At the beginning of the 1970s Flemyng again appeared in Shaw plays, as Mr Bompas in How He Lied to Her Husband and General Michelin in Press Cuttings (1970). Later in the year he played Maitland in The Chalk Garden, and returned to Shaw in 1971 as the Rev James Morrell in Candida. In 1973 he toured as Andrew Wyke in Sleuth, and the following year he toured South Africa as Sebastian Crutwell in Rattigan's In Praise of Love, subsequently repeating the part at the Theatre Royal, Windsor in 1975. Later in the year he toured in England and Canada as Philip in Alan Ayckbourn's Relatively Speaking.

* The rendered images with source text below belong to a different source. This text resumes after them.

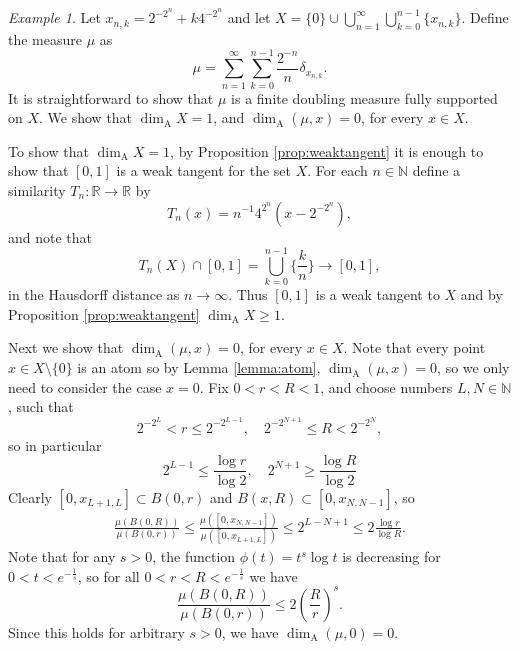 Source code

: \documentclass{PRM}
\newcommand{\field}[1]{\mathbb{#1}}
\newcommand{\N}{\field{N}}
\newcommand{\R}{\field{R}}
\theoremstyle{plain}
\theoremstyle{definition}
\theoremstyle{remark}
\newtheorem{example}[thm]{Example}
\begin{document}
\begin{example}
Let $x_{n,k}=2^{-2^n}+k4^{-2^n}$ and let $X=\{0\}\cup\bigcup_{n=1}^{\infty}\bigcup_{k=0}^{n-1}\{x_{n,k}\}$. Define the measure $\mu$ as 
\begin{equation*}
    \mu=\sum_{n=1}^{\infty}\sum_{k=0}^{n-1}\frac{2^{-n}}{n}\delta_{x_{n,k}}.
\end{equation*}
It is straightforward to show that $\mu$ is a finite doubling measure fully supported on $X$. We show that $\dim_{\mathrm{A}}X=1$, and $\dim_{\mathrm{A}}(\mu,x)=0$, for every $x\in X$.

To show that $\dim_{\mathrm{A}}X= 1$, by Proposition \ref{prop:weaktangent} it is enough to show that $[0,1]$ is a weak tangent for the set $X$. For each $n\in\N$ define a similarity $T_n:\R\to \R$ by
\begin{equation*}
    T_n(x)=n^{-1}4^{2^n}(x-2^{-2^n}),
\end{equation*}
and note that
\begin{equation*}
    T_n(X)\cap[0,1]=\bigcup_{k=0}^{n-1}\Big\{\frac{k}{n}\Big\}\to[0,1],
\end{equation*}
in the Hausdorff distance as $n\to\infty$. Thus $[0,1]$ is a weak tangent to $X$ and by Proposition \ref{prop:weaktangent} $\dim_{\mathrm{A}}X\geq 1$.

Next we show that $\dim_{\mathrm{A}}(\mu,x)=0$, for every $x\in X$. Note that every point $x\in X\setminus\{0\}$ is an atom so by Lemma \ref{lemma:atom}, $\dim_{\mathrm{A}}(\mu,x)=0$, so we only need to consider the case $x=0$. Fix $0<r<R<1$, and choose numbers $L,N\in\N$, such that
\begin{equation*}
    2^{-2^L}< r \leq 2^{-2^{L-1}}, \quad2^{-2^{N+1}}\leq R < 2^{-2^{N}},
\end{equation*}
so in particular
\begin{equation*}
    2^{L-1}\leq\frac{\log r}{\log 2},\quad 2^{N+1}\geq\frac{\log R}{\log 2}
\end{equation*}
Clearly $[0,x_{L+1,L}]\subset B(0,r)$ and $B(x,R)\subset [0,x_{N,N-1}]$, so
\begin{align*}
    \frac{\mu(B(0,R))}{\mu(B(0,r))}\leq\frac{\mu([0,x_{N,N-1}])}{\mu([0,x_{L+1,L}])}\leq 2^{L-N+1}\leq 2\frac{\log r}{\log R}.
\end{align*}
Note that for any $s>0$, the function $\phi(t)=t^s\log t$ is decreasing for  $0<t<e^{-\frac{1}{s}}$, so for all $0<r<R<e^{-\frac{1}{s}}$ we have
\begin{equation*}
    \frac{\mu(B(0,R))}{\mu(B(0,r))}\leq 2\left(\frac{R}{r}\right)^s.
\end{equation*}
Since this holds for arbitrary $s>0$, we have $\dim_{\mathrm{A}}(\mu,0)=0$.
\end{example}
\end{document}
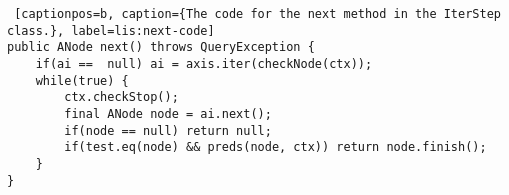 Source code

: \begin{lstlisting} [captionpos=b, caption={The code for the next method in the IterStep class.}, label=lis:next-code] 
public ANode next() throws QueryException {
	if(ai ==  null) ai = axis.iter(checkNode(ctx));
	while(true) {
		ctx.checkStop();
		final ANode node = ai.next();
		if(node == null) return null;
		if(test.eq(node) && preds(node, ctx)) return node.finish();
	}
}
\end{lstlisting}
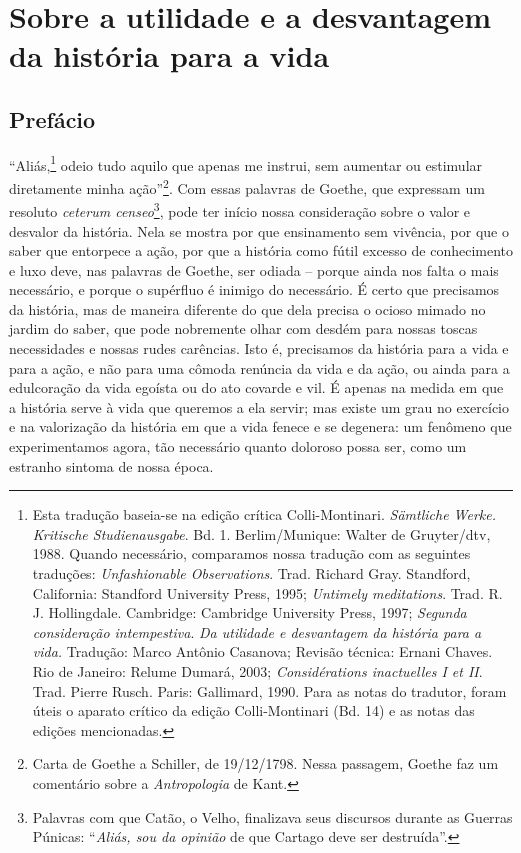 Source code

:

\part{Sobre a utilidade e a desvantagem da história para a vida}



\chapter{Prefácio}\label{prefuxe1cio}

``Aliás,\footnote{Esta tradução baseia-se na edição crítica
  Colli-Montinari. \emph{Sämtliche Werke. Kritische Studienausgabe}. Bd.
  1. Berlim/Munique: Walter de Gruyter/dtv, 1988. Quando necessário,
  comparamos nossa tradução com as seguintes traduções:
  \emph{Unfashionable Observations}. Trad. Richard Gray. Standford,
  California: Standford University Press, 1995; \emph{Untimely
  meditations}. Trad. R. J. Hollingdale. Cambridge: Cambridge University
  Press, 1997; \emph{Segunda consideração intempestiva}. \emph{Da
  utilidade e desvantagem da história para a vida.} Tradução: Marco
  Antônio Casanova; Revisão técnica: Ernani Chaves. Rio de Janeiro:
  Relume Dumará, 2003; \emph{Considérations inactuelles I et II}. Trad.
  Pierre Rusch. Paris: Gallimard, 1990. Para as notas do tradutor, foram
  úteis o aparato crítico da edição Colli-Montinari (Bd. 14) e as notas
  das edições mencionadas.} odeio tudo aquilo que apenas me instrui, sem
aumentar ou estimular diretamente minha ação''\footnote{Carta de Goethe
  a Schiller, de 19/12/1798. Nessa passagem, Goethe faz um comentário
  sobre a \emph{Antropologia} de Kant.}. Com essas palavras de Goethe,
que expressam um resoluto \emph{ceterum censeo}\footnote{Palavras com
  que Catão, o Velho, finalizava seus discursos durante as Guerras
  Púnicas: ``\emph{Aliás, sou da opinião} de que Cartago deve ser
  destruída''.}, pode ter início nossa consideração sobre o valor e
desvalor da história. Nela se mostra por que ensinamento sem vivência,
por que o saber que entorpece a ação, por que a história como fútil
excesso de conhecimento e luxo deve, nas palavras de Goethe, ser odiada
-- porque ainda nos falta o mais necessário, e porque o supérfluo é
inimigo do necessário. É certo que precisamos da história, mas de
maneira diferente do que dela precisa o ocioso mimado no jardim do
saber, que pode nobremente olhar com desdém para nossas toscas
necessidades e nossas rudes carências. Isto é, precisamos da história
para a vida e para a ação, e não para uma cômoda renúncia da vida e da
ação, ou ainda para a edulcoração da vida egoísta ou do ato covarde e
vil. É apenas na medida em que a história serve à vida que queremos a
ela servir; mas existe um grau no exercício e na valorização da história
em que a vida fenece e se degenera: um fenômeno que experimentamos
agora, tão necessário quanto doloroso possa ser, como um estranho
sintoma de nossa época.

In 1980 Flemyng played Sorin in The Seagull with Barbara Jefford as Arkadina, and the following year he co-starred in William Douglas-Home's The Kingfisher with Michael Denison and Dulcie Gray. He appeared for two years at the Savoy Theatre in Michael Frayn's Noises Off, taking over the role of Selsdon Mowbray from Michael Aldridge in early 1983 and handing it over to Hugh Paddick at the end of 1984. In 1988 he played Colonel Pickering in My Fair Lady to the Higgins of Denis Quilley and the Eliza of Liz Robertson. The following year he appeared with Michael Gambon and Jack Lemmon at the Haymarket in Veterans' Day in which they played veterans of, respectively, the First and Second World Wars and the Vietnam War.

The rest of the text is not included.